In a previous post I gave one important principle about the altar call: don’t manipulate. We can manipulate in a call to decision by:
- Using bait and switch tactics
- Surprising our hearers with the call to decision
- Extending the invitation for an unreasonable amount of time
- Making the invitation so broad hoping that someone will decide
- Using pretend converts to “prime the pump”
None of these have a place in a clear, honest call to decision. Without using manipulative tactics, there are definite ways to give an invitation. In calling people to declare a decision to repent and believe, we can invite them to show this in several ways. Sometimes the preacher or teacher asks them to raise a hand. Other times they ask those who decide to stand where they are. They may also ask them to come and speak with someone after the meeting is finished. Sometimes they ask the people to come forward, or perhaps a prayer is prayed with those who respond.
In our congregation at Santa Barbara, one way I have recently used to invite people to decision involves our prayer team. We are blessed to have an excellent prayer ministry at our services, which welcomes and prays for those who have any kind of need for prayer. I have used the prayer team as part of the invitation. I ask them to come forward, ready to pray with others as they normally do. Once the team is up front, I ask those who have put their faith in Jesus (and who desire to repent) to stand, come down an aisle, and meet with someone on the prayer team. This is a good way to call people to make a definite declaration of their faith, while at the same time connecting them with someone who can give individual attention to their new faith and spiritual needs.

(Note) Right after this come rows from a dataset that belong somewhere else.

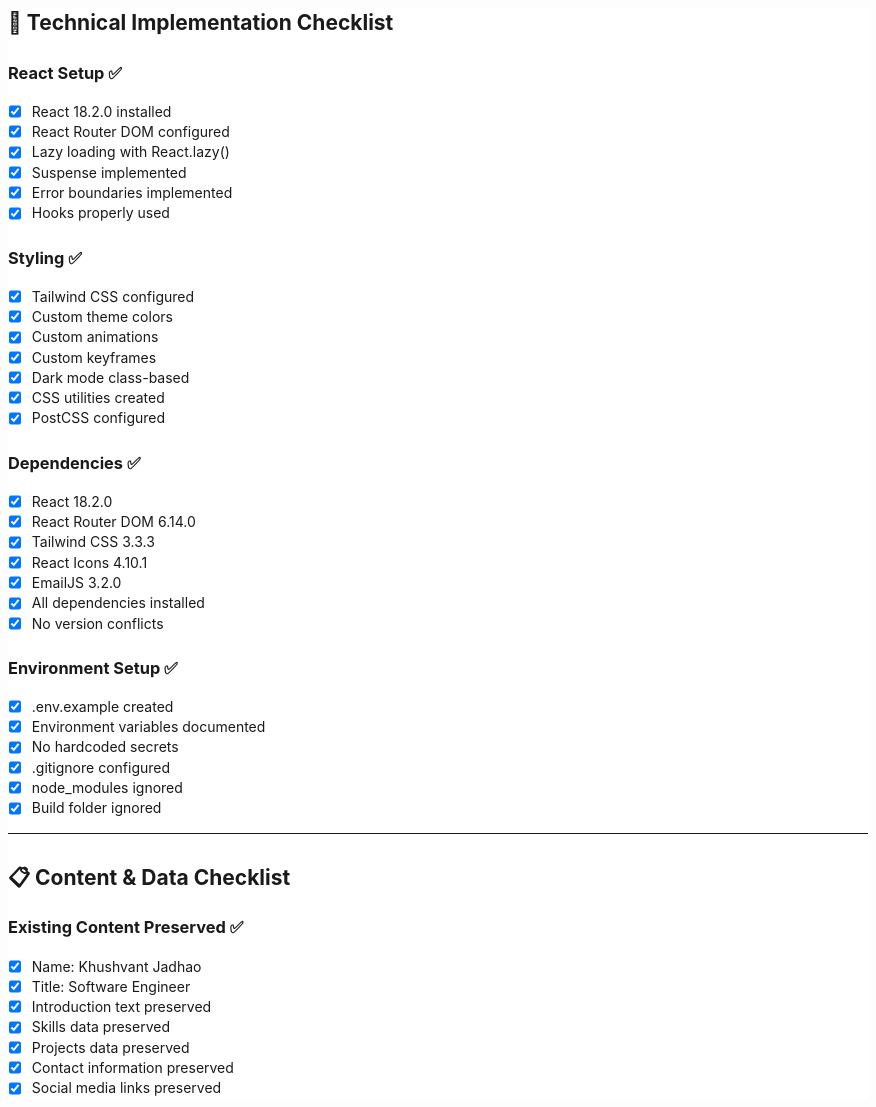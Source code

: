 
## 🔧 Technical Implementation Checklist

### React Setup ✅
- [x] React 18.2.0 installed
- [x] React Router DOM configured
- [x] Lazy loading with React.lazy()
- [x] Suspense implemented
- [x] Error boundaries implemented
- [x] Hooks properly used

### Styling ✅
- [x] Tailwind CSS configured
- [x] Custom theme colors
- [x] Custom animations
- [x] Custom keyframes
- [x] Dark mode class-based
- [x] CSS utilities created
- [x] PostCSS configured

### Dependencies ✅
- [x] React 18.2.0
- [x] React Router DOM 6.14.0
- [x] Tailwind CSS 3.3.3
- [x] React Icons 4.10.1
- [x] EmailJS 3.2.0
- [x] All dependencies installed
- [x] No version conflicts

### Environment Setup ✅
- [x] .env.example created
- [x] Environment variables documented
- [x] No hardcoded secrets
- [x] .gitignore configured
- [x] node_modules ignored
- [x] Build folder ignored

---

## 📋 Content & Data Checklist

### Existing Content Preserved ✅
- [x] Name: Khushvant Jadhao
- [x] Title: Software Engineer
- [x] Introduction text preserved
- [x] Skills data preserved
- [x] Projects data preserved
- [x] Contact information preserved
- [x] Social media links preserved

No matter how the invitation is given, it’s important to make some things clear in our invitation.
Make it clear that Jesus calls them to repent and believe. This was the message throughout the New Testament (Matthew 4:17; Luke 24:46-47; Acts 2:38; and Acts 26:19-20). We call people to repent of a life lived for sin and self, and to believe in who Jesus is, as well as what He did for them on the cross.
Make it clear that Jesus saves them, not their demonstration of a decision. It’s a wonderful thing to ask listeners to raise a hand or come forward to the platform. Yet I like to remind people that it isn’t the action of raising a hand, or coming forward that saves them. Jesus saves them and they receive it by faith. Responding to the altar call can be a demonstration of that faith.
Make it clear that their decision matters. We don’t believe that God has established a system where human choice doesn’t matter. Because our choices matter into eternity, God constantly appeals to our ability to choose. That’s why Jesus said, “Therefore whoever confesses Me before men, him I will also confess before My Father who is in heaven” (Matthew 10:32). It’s good to remind our listeners of just how important their decision is.
Since the decision matters, it’s important that we do it right. In my next post, I hope to discuss some of the dangers of the altar call, and how to avoid them. Your comments and questions are appreciated, and I will respond to them as I am able.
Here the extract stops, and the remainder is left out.